2020-11-23 Thread M Chetan Kumar

The IOSM (IPC over Shared Memory) driver is a PCIe host driver implemented
for linux or chrome platform for data exchange over PCIe interface between
Host platform & Intel M.2 Modem. The driver exposes interface conforming to the
MBIM protocol [1]. Any front end application ( eg: Modem Manager) could easily
manage the MBIM interface to enable data communication towards WWAN.

This is the driver we are still working on & below are the known things that
need to be addressed by driver.
1. Usage of completion() inside deinit()
2. Clean-up wrappers around hr_timer
3. Usage of net stats inside driver struct

Kindly request to review and give your suggestions.

Below is the technical detail:-
Intel M.2 modem uses 2 BAR regions. The first region is dedicated to Doorbell
register for IRQs and the second region is used as scratchpad area for book
keeping modem execution stage details along with host system shared memory
region context details. The upper edge of the driver exposes the control and
data channels for user space application interaction. At lower edge these data
and control channels are associated to pipes. The pipes are lowest level
interfaces used over PCIe as a logical channel for message exchange. A single
channel maps to UL and DL pipe and are initialized on device open.

On UL path, driver copies application sent data to SKBs associate it with
transfer descriptor and puts it on to ring buffer for DMA transfer.
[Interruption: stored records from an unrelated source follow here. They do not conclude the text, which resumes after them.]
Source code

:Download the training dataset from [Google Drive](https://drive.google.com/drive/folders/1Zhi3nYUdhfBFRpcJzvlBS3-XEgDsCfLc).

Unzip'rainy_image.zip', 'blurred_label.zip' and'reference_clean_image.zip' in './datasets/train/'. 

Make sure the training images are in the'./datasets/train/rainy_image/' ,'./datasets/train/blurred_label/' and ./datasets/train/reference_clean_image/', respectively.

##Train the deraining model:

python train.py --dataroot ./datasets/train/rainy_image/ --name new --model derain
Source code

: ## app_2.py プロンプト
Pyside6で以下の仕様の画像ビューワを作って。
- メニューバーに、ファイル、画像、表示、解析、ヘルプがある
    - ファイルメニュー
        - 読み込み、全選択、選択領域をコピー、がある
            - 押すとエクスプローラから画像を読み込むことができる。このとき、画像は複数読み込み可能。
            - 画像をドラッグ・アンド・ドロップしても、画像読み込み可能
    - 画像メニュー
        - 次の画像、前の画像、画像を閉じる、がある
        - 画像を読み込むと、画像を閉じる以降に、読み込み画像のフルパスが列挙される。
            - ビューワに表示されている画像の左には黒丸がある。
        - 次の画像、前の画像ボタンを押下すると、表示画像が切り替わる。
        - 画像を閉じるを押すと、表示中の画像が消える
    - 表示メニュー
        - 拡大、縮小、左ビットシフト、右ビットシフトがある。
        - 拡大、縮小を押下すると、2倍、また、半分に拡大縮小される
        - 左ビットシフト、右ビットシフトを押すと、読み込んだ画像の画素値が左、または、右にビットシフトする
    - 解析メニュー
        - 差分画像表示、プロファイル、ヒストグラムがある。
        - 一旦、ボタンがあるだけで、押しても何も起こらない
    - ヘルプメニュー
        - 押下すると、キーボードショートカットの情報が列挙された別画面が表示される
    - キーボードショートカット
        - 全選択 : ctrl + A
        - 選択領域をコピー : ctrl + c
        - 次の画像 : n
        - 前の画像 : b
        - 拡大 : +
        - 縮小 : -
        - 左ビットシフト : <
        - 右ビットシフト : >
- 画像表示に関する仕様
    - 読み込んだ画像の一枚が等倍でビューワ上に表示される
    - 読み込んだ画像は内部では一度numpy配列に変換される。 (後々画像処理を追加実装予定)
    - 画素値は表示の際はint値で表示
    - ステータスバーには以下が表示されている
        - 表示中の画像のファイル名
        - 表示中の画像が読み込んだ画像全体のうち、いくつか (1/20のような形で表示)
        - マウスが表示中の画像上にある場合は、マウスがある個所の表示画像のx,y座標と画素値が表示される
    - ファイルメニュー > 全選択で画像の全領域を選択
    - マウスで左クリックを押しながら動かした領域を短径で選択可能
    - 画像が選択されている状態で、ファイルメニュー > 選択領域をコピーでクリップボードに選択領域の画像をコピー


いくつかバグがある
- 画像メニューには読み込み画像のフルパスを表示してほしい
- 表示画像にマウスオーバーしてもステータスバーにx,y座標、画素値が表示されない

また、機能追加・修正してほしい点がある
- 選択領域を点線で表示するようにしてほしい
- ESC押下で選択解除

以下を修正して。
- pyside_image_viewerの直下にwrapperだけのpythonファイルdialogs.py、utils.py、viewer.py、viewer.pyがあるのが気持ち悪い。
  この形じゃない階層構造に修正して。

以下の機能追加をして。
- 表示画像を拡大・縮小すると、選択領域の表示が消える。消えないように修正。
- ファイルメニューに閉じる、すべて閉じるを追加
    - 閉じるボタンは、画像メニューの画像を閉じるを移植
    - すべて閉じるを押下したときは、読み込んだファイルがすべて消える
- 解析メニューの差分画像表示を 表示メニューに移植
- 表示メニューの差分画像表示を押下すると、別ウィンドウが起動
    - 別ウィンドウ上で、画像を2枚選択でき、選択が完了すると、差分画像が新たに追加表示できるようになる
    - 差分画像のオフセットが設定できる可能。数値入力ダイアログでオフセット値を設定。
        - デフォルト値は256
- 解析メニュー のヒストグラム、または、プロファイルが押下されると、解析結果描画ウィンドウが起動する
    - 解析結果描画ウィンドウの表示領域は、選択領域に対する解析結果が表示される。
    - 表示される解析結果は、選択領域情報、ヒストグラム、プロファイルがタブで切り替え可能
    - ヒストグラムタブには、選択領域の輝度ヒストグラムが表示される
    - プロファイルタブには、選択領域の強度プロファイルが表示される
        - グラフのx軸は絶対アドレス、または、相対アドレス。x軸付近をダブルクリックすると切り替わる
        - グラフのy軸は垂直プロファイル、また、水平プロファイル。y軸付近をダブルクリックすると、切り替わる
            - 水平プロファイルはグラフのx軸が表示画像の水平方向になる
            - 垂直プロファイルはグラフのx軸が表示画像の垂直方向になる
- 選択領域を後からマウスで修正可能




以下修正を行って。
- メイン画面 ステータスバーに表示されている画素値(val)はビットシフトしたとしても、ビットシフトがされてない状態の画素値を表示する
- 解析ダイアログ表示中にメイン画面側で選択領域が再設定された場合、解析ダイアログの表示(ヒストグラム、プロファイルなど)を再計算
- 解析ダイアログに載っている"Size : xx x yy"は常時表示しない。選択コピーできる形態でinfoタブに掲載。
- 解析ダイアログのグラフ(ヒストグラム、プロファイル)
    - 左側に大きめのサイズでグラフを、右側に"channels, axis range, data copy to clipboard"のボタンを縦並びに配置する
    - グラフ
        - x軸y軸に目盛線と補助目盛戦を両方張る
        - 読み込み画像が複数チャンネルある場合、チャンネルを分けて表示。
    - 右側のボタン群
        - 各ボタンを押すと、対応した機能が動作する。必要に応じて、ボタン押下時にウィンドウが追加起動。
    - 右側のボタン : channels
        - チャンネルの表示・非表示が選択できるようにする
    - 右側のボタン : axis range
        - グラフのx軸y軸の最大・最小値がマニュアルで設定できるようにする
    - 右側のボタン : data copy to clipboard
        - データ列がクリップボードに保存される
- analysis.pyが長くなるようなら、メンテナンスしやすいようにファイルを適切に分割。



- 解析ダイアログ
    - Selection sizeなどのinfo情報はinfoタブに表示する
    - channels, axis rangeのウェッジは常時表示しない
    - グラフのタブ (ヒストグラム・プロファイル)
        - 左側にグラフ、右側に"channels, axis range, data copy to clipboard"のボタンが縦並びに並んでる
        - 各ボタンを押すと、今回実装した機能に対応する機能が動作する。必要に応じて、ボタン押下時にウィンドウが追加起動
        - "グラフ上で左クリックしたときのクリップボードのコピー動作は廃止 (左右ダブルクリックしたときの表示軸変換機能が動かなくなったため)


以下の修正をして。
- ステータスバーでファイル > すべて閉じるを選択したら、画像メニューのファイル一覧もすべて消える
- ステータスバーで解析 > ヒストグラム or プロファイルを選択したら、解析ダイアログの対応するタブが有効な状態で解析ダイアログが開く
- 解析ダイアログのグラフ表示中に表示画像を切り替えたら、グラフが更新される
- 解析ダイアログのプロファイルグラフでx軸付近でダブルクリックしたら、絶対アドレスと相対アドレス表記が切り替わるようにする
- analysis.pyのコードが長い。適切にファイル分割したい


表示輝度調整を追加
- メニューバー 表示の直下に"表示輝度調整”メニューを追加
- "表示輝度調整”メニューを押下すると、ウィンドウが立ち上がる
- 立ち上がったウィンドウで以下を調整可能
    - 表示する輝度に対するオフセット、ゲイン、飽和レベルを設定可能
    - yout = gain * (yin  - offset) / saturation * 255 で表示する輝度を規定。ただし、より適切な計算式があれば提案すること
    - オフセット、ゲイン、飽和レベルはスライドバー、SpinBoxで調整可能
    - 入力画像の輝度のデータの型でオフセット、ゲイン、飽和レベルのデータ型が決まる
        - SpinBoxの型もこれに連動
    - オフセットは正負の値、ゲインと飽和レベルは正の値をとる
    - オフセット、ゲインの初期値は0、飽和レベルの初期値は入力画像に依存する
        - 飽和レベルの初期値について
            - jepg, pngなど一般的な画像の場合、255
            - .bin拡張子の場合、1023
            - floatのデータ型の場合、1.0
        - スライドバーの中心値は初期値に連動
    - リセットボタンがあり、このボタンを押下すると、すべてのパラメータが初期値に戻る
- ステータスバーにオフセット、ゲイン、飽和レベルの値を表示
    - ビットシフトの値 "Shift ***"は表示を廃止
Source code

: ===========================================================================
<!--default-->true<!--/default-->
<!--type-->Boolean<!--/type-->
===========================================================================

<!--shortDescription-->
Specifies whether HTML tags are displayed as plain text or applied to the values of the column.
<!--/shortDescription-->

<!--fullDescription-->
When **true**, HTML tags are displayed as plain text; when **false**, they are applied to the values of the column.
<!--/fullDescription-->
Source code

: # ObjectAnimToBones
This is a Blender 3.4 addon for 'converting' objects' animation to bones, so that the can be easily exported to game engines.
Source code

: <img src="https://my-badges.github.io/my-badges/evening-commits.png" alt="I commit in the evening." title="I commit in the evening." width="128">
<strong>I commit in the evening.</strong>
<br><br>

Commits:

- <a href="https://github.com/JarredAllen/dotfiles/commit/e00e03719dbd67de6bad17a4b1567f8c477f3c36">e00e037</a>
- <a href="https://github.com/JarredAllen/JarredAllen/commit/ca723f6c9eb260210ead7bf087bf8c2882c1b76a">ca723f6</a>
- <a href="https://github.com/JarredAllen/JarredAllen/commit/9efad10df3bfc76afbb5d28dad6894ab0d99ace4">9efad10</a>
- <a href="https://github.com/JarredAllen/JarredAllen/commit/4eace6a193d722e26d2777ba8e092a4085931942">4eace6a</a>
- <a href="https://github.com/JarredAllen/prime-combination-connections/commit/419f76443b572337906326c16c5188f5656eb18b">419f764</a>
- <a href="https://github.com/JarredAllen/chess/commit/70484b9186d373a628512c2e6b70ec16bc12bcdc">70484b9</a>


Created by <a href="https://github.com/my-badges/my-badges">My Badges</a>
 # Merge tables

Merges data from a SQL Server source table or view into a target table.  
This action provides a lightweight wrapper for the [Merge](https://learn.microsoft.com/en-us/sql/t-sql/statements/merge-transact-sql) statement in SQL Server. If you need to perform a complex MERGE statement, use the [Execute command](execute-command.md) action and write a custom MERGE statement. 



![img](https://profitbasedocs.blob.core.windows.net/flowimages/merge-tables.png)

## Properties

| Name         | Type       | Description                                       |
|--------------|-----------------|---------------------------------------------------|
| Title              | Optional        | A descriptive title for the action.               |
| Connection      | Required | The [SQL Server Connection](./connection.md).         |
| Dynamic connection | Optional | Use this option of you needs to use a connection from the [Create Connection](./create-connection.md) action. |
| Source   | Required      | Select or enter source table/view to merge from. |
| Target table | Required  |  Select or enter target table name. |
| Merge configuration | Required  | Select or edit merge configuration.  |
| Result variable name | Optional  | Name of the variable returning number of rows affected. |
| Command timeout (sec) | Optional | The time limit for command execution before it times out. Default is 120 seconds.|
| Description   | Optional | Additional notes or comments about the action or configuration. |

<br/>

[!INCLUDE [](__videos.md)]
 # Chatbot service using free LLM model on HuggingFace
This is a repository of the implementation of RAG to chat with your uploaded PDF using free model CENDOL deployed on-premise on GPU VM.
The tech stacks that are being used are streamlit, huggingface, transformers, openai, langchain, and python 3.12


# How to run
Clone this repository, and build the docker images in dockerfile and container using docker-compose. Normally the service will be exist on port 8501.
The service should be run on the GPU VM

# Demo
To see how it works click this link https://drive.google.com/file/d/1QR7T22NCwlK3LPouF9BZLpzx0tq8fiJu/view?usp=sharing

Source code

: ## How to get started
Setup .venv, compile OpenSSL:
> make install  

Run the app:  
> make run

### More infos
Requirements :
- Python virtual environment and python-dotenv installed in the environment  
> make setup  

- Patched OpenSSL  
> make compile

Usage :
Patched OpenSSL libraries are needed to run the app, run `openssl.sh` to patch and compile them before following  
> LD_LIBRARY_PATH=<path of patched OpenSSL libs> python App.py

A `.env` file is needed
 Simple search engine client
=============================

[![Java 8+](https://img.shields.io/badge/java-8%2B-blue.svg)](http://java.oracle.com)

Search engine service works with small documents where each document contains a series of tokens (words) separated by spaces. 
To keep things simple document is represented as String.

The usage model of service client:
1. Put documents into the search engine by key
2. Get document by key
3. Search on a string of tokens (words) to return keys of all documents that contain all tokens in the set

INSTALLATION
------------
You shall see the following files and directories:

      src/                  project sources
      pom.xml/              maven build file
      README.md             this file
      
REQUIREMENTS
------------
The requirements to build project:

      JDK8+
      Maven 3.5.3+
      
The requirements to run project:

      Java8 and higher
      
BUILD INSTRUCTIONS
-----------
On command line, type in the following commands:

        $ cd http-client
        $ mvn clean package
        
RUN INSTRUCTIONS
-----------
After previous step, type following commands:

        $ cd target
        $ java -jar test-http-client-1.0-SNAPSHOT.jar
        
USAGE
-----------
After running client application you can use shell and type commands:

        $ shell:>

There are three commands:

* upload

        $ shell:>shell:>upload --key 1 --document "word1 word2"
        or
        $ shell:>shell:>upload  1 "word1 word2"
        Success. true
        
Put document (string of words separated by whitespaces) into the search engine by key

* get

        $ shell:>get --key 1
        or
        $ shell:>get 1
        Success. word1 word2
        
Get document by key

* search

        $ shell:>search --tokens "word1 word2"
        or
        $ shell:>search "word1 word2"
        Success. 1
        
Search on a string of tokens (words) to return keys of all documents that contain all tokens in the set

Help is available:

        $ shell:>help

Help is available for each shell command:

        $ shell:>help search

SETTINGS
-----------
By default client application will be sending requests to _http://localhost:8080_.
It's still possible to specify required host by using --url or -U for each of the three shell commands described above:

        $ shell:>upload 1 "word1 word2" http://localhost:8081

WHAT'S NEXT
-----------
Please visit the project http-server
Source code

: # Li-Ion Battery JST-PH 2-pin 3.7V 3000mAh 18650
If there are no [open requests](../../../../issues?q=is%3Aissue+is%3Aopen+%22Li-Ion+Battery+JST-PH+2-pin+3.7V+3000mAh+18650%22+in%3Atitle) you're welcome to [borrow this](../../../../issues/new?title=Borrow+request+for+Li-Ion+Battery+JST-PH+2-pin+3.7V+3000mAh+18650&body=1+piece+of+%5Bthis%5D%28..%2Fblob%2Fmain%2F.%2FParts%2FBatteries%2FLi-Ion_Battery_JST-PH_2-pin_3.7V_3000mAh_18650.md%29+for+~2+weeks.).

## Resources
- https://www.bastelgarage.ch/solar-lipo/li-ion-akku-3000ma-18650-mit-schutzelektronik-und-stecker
Once
information has been updated in shared memory region, host gives a Doorbell
to modem to perform DMA and modem uses MSI to communicate back to host.
For receiving data in DL path, SKBs are pre-allocated during pipe open and
transfer descriptors are given to modem for DMA transfer.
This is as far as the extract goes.